Santa Catarina deve muito do que tem em termos de infra-estrutura a empréstimos que foram contraídos pelos Governos ao longo da história. Então, eu quero separar bem aqui os vários conceitos de dívida: a União dever, o Estado dever e os Municípios deverem não quer dizer que seja coisa anormal, imoral ou irregular. Até porque muitos desses empréstimos tiveram a nossa autorização aqui na Assembléia Legislativa, como Deputado Estadual.
O Governo do Estado não contrai débito sem aprovação dos Srs. Deputados. E ao longo da história quase todas as prestações de contas dos Governadores foram aprovadas, com recomendação do Tribunal de Contas do Estado e ratificação do Poder Legislativo.
Aí podem dizer: então não precisamos questionar quanto devemos, para quem devemos e o que foi feito? Devemos, sim! Santa Catarina deve fazer isto para conhecer quanto deve, para quem deve e por que deve!
Agora vem a minha ótica pessoal: o que se está tentando fazer nestes últimos dias, meu caro Deputado Antônio Carlos Vieira, não é averiguar isto com profundidade. O requerimento do PMDB dá um chute no balde e esvazia a CPI, porque não existe fato determinado.
Na verdade, o que estão tentando dizer é que o Governo Amin, nos últimos quatro anos, produziu um rombo de R$10.000.000,00. E aí eu posso dizer, com a autoridade de quem foi Secretário de Estado àquela época, que se existe um item sobre o qual não se pode colocar qualquer suspeita é a atividade séria, coerente e obsessiva do Governador Amin, no sentido de sanear as finanças do Estado de Santa Catarina.
Tentar colocar, hoje, um rótulo de acumulador de dívida no Governo Amin é tentar confundir a opinião pública. E quero aproveitar para traçar um rápido paralelo sobre a diferença de postura administrativa de Esperidião Amin e Luiz Henrique da Silveira quando assumiram o Governo.
O então Governador Amin, ao assumir o Governo, encontrou três folhas de pagamento atrasadas, R$1.600.000.000,00 de dívidas com fornecedores, além da dívida pública consolidada. Qual foi a sua ação? Fechar todas as torneiras de despesas e de pagamentos.
No campo administrativo foi não criar nenhuma estrutura adicional em Santa Catarina. E mais, cortando na própria carne, 25% dos cargos comissionados não foram preenchidos exatamente para procurar mostrar e dar o bom exemplo de que Santa Catarina precisava recuperar a auto-estima do seu povo, ou mais que isso, recuperar a capacidade de endividamento e de investimento no Estado de Santa Catarina.
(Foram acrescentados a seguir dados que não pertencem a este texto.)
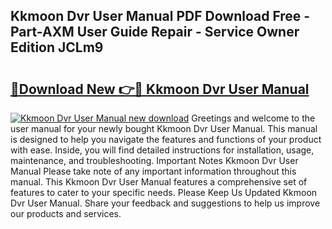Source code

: ## Kkmoon Dvr User Manual PDF Download Free - Part-AXM User Guide Repair - Service Owner Edition JCLm9

# <h2><a href="http://bc42075.oget.top/?id=Kkmoon+Dvr+User+Manual">🔗Download New 👉🔴 Kkmoon Dvr User Manual</a></h2>

[![Kkmoon Dvr User Manual new download](https://i.imgur.com/5g1atiW.png)](http://bc42075.oget.top/?id=Kkmoon+Dvr+User+Manual)
Greetings and welcome to the user manual for your newly bought Kkmoon Dvr User Manual. This manual is designed to help you navigate the features and functions of your product with ease. Inside, you will find detailed instructions for installation, usage, maintenance, and troubleshooting. Important Notes Kkmoon Dvr User Manual Please take note of any important information throughout this manual. This Kkmoon Dvr User Manual features a comprehensive set of features to cater to your specific needs. Please Keep Us Updated Kkmoon Dvr User Manual. Share your feedback and suggestions to help us improve our products and services.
Nós estávamos com o programa BID-III totalmente paralisado, era para estar concluído e não foi, e o Estado de Santa Catarina devia. Outro ponto muito fortemente marcado pelo Governo passado foi consolidar a dívida de Santa Catarina, aproveitando um acerto feito pelo Governador Paulo Afonso, em 1988, de tentar incluir na dívida pública do Estado de Santa Catarina toda aquela dívida que estivesse sacramentada, consolidada - dívida sobre a qual não havia mais nenhum pingo de dúvida de quem quer que seja -, e expurgar, excluir toda a dívida que, mesmo que venha a se consolidar no futuro, ainda suscitava chances de defesa nas diversas esferas por parte do Governo do Estado.
O que fez o Governo atual? Cria 31 Secretarias. E não venham me dizer que não é inchaço criar 31 Secretários-Adjuntos. E não venham me dizer que é apenas transferir do centro para lá. Nomear todos os cargos disponíveis e mais oitenta e poucos numa reserva técnica que a Assembléia aprovou.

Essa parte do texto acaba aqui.